Listed records >>
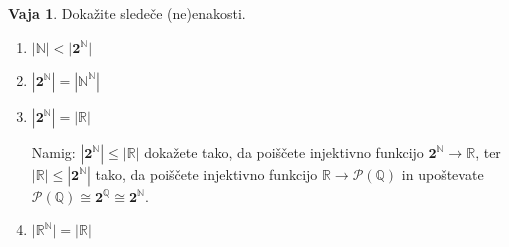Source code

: \documentclass{article}
\newcommand{\pow}{\mathcal{P}}
\newcommand{\NN}{\mathbb{N}}
\newcommand{\QQ}{\mathbb{Q}}
\newcommand{\RR}{\mathbb{R}}
\newcommand{\two}{\mathtt{\mathbf{2}}}
\theoremstyle{definition}
\newtheorem{vaja}{Vaja}
\begin{document}
\begin{vaja}
  Dokažite sledeče (ne)enakosti.
  \begin{enumerate}
    \item
      $|\NN| < \big|\two^\NN\big|$
    \item
      $|\two^\NN| = |\NN^\NN|$
    \item
      $|\two^\NN| = |\RR|$
      
      \smallskip
      {\small Namig: $|\two^\NN| \leq |\RR|$ dokažete tako, da poiščete injektivno funkcijo $\two^\NN \to \RR$, ter $|\RR| \leq |\two^\NN|$ tako, da poiščete injektivno funkcijo $\RR \to \pow(\QQ)$ in upoštevate $\pow(\QQ) \cong \two^\QQ \cong \two^\NN$.}
    \item
      $ \big|\RR^\NN\big| = |\RR|$
  \end{enumerate}
\end{vaja}
\end{document}
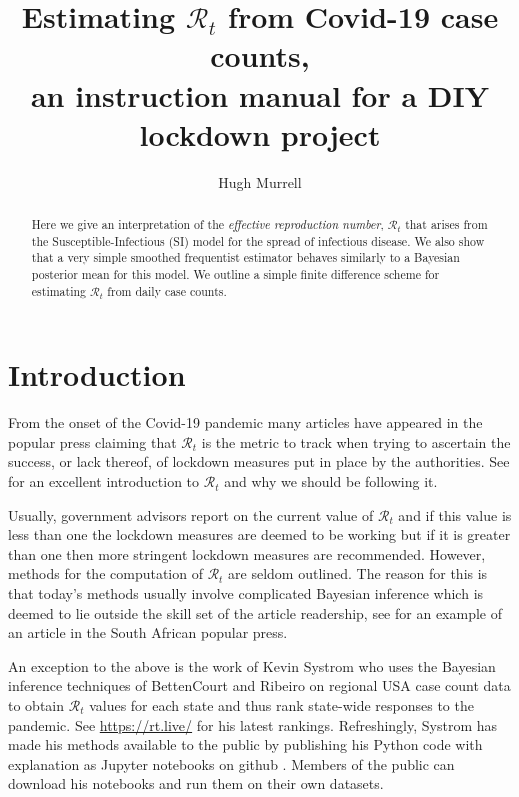 \documentclass[11pt]{article}
\begin{document}
\title{Estimating $\mathcal{R}_t$ from Covid-19 case counts, \\
an instruction manual for a DIY lockdown project }
\author{ Hugh Murrell}
\maketitle

\begin{abstract}
\noindent Here we give an interpretation of
the {\it effective reproduction number}, $\mathcal{R}_t$ that arises
from the Susceptible-Infectious (SI) model 
for the spread of infectious disease. We also show that
a very simple smoothed frequentist estimator behaves 
similarly to a Bayesian posterior mean for this model.
We outline a simple  finite difference scheme for
estimating $\mathcal{R}_t$ from daily case counts.
\end{abstract}

\section{Introduction}

From the onset of the Covid-19 pandemic many articles have appeared
in the popular press claiming that $\mathcal{R}_t$ is the metric to track when trying
to ascertain the success, or lack thereof, of lockdown measures put in place
by the authorities. See \cite{groundup} for an excellent introduction to 
$\mathcal{R}_t$ and why we should be following it. 

Usually, government advisors report on the current value of $\mathcal{R}_t$
and if this value is less than one the lockdown measures are deemed to be working
but if it is greater than one then more stringent lockdown measures are recommended.
However, methods for the computation of $\mathcal{R}_t$ are seldom outlined.
The reason for this is that today's methods usually involve complicated
Bayesian inference which is deemed to lie outside the skill set of the article 
readership, see \cite{news24} for an example of an article in the South African
popular press.

An exception to the above is the work of Kevin Systrom who uses the 
Bayesian inference techniques of BettenCourt and Ribeiro \cite{bettencourt}
on regional USA case count data to obtain $\mathcal{R}_t$
values for each state and thus rank state-wide responses to the pandemic. See
\href{https://rt.live/}{https://rt.live/} for his latest rankings. 
Refreshingly, Systrom has made his methods available to the public by publishing 
his Python code with explanation as Jupyter notebooks on github \cite{systrom}.
Members of the public can download his notebooks and run them on their
own datasets.
\end{document}
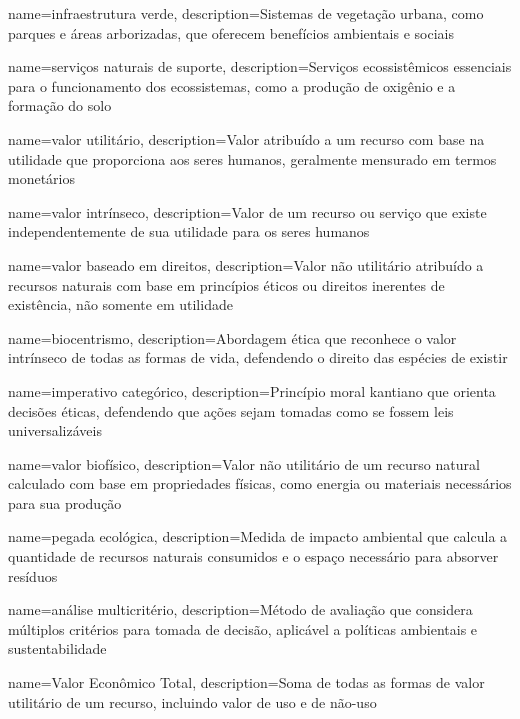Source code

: {
	name=infraestrutura verde,
	description={Sistemas de vegetação urbana, como parques e áreas arborizadas, que oferecem benefícios ambientais e sociais}
}

{
	name=serviços naturais de suporte,
	description={Serviços ecossistêmicos essenciais para o funcionamento dos ecossistemas, como a produção de oxigênio e a formação do solo}
}

{
	name=valor utilitário,
	description={Valor atribuído a um recurso com base na utilidade que proporciona aos seres humanos, geralmente mensurado em termos monetários}
}

{
	name=valor intrínseco,
	description={Valor de um recurso ou serviço que existe independentemente de sua utilidade para os seres humanos}
}

{
	name=valor baseado em direitos,
	description={Valor não utilitário atribuído a recursos naturais com base em princípios éticos ou direitos inerentes de existência, não somente em utilidade}
}

{
	name=biocentrismo,
	description={Abordagem ética que reconhece o valor intrínseco de todas as formas de vida, defendendo o direito das espécies de existir}
}

{
	name=imperativo categórico,
	description={Princípio moral kantiano que orienta decisões éticas, defendendo que ações sejam tomadas como se fossem leis universalizáveis}
}

{
	name=valor biofísico,
	description={Valor não utilitário de um recurso natural calculado com base em propriedades físicas, como energia ou materiais necessários para sua produção}
}

{
	name=pegada ecológica,
	description={Medida de impacto ambiental que calcula a quantidade de recursos naturais consumidos e o espaço necessário para absorver resíduos}
}

{
	name=análise multicritério,
	description={Método de avaliação que considera múltiplos critérios para tomada de decisão, aplicável a políticas ambientais e sustentabilidade}
}

{
	name=Valor Econômico Total,
	description={Soma de todas as formas de valor utilitário de um recurso, incluindo valor de uso e de não-uso}
}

What you need to do >> Starting at the line with "be following it." and ending at the line with "and if this", print each line of the listing above exactly, with no other lines.

Exercise answer >>
$\mathcal{R}_t$ and why we should be following it. 

Usually, government advisors report on the current value of $\mathcal{R}_t$
and if this value is less than one the lockdown measures are deemed to be working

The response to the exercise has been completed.